Gojomo

2006-02-11
Michael J. Freedman, OASIS (Overlay Anycast Service InfraStructure) @ CodeCon 2006, 4pm Saturday

Continuing prejudicial CodeCon session previews:

Michael J. Freedman: OASIS (Overlay Anycast Service InfraStructure), 4pm Saturday @ Codecon 2006

OASIS (Overlay Anycast Service InfraStructure) is a locality-aware server selection infrastructure. At a high level, OASIS allows a service to register a list of servers, and then, for any client IP address, answers the question, ``Which server should the client contact?'' Server selection is primarily optimized for network locality, but also incorporates factors like liveness and, optionally, load. OASIS might, for instance, be used by CGI scripts to redirect clients to an appropriate download site for large files. It could be used by IP anycast proxies to locate servers. Currently, in addition to a simple web interface, we have implemented a DNS redirector that performs server selection upon hostname lookups, thus supporting a wide range of unmodified legacy client applications.
Their homepage demo apparently is supposed to show a circle on the embedded map showing my location -- it's not working for me here from CodeCon, even after typing in my external IP address.

From the overview, it's clear that the reference solution OASIS has in mind for comparison is probing a new IP address from multiple sites on-demand at the moment they want to know the right server.
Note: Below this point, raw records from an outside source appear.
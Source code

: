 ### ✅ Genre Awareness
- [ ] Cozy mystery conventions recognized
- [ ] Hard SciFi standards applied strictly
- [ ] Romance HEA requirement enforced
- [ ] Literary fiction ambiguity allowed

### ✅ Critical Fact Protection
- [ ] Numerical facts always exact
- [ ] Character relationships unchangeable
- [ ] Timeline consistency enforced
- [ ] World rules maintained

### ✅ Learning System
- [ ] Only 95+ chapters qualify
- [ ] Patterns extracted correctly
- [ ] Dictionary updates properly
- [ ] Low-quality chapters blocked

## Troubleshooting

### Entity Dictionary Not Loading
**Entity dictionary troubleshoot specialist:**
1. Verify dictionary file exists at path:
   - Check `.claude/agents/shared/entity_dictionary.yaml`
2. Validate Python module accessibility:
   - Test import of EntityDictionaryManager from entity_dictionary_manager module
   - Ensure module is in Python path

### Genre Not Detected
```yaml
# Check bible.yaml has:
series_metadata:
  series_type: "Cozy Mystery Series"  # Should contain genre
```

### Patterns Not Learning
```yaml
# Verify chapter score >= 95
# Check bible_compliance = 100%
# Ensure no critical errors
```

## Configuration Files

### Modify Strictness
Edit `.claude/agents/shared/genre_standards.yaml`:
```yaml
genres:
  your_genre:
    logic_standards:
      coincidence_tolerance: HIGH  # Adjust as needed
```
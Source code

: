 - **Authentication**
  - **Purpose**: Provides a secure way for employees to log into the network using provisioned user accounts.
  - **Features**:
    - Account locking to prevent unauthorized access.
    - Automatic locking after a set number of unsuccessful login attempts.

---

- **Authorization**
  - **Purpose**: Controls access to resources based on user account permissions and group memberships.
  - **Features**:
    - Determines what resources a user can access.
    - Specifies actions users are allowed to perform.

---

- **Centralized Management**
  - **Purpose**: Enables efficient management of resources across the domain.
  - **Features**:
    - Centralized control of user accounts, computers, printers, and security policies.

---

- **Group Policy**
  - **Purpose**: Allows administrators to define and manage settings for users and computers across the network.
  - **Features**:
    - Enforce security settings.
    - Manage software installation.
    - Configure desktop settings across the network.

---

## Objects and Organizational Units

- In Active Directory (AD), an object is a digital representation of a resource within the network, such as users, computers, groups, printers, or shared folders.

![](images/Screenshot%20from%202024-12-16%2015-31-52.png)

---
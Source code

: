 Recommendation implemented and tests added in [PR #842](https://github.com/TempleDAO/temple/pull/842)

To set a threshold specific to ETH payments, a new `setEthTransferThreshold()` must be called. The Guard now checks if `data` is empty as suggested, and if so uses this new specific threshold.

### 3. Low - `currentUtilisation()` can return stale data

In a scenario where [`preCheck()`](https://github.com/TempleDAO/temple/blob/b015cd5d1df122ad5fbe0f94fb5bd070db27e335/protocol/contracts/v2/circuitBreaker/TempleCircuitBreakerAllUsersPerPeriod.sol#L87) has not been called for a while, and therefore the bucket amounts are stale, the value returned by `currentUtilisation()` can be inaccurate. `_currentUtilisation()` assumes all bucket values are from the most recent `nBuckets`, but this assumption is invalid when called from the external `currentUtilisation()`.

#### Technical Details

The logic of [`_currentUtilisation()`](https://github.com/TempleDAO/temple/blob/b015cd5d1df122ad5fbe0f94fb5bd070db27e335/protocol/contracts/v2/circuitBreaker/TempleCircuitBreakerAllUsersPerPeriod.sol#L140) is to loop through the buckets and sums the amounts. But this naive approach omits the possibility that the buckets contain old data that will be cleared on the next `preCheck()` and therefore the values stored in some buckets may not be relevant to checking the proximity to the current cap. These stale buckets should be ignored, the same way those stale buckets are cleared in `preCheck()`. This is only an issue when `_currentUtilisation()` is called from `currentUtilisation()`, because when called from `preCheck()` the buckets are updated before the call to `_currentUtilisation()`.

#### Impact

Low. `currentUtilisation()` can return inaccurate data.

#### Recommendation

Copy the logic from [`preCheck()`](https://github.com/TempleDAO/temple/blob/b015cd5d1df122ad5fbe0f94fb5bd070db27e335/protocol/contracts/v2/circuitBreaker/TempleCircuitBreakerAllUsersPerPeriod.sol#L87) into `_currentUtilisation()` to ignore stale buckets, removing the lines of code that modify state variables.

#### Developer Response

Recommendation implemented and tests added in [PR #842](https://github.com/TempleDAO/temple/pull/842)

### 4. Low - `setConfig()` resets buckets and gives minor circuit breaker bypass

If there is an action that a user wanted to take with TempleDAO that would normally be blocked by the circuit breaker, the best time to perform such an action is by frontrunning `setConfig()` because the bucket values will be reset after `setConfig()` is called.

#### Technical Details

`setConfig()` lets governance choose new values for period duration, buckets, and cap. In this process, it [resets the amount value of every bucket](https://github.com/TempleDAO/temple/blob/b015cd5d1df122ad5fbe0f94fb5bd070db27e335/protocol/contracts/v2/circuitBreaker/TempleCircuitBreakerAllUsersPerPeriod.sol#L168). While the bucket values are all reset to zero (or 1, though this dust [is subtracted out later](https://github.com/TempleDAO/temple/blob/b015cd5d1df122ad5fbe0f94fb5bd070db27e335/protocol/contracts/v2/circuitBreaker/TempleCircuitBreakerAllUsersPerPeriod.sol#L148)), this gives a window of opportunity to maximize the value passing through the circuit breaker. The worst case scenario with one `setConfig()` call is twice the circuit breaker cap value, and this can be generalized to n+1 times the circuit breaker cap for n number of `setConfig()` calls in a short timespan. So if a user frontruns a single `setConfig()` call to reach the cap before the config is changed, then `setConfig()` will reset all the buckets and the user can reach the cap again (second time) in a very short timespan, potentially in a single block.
But, they report this solution has problems: latency and too much redundant traffic probing IPs that are near each other. So OASIS is constantly mapping network blocks in the background, and remembering and updating its results for lags and geographic location guesses. Because this effort is ongoing, amortized over time and over diverse applications, the costs in latency and traffic are less than the naive on-demand solution. In fact, as more applications share the same location architecture, the marginal cost for each new one drops.

There would seem to be some overlap with the constant, distributed net-mapping done by the net DIMES project based at Tel-Aviv University.

There's already a OASIS abbrieviation in use in technical/internet circles: "a non-profit, international consortium that creates interoperable industry specifications based on public standards such as XML and SGML." So yet again at CodeCon, this is a bad project name on uniqueness grounds alone. (Not to mention: how is a worldwide always-on active map of the Internet anything like a remote desert oasis?) Do we need a boot camp that teaches engineers to pick better evocative and unique project names?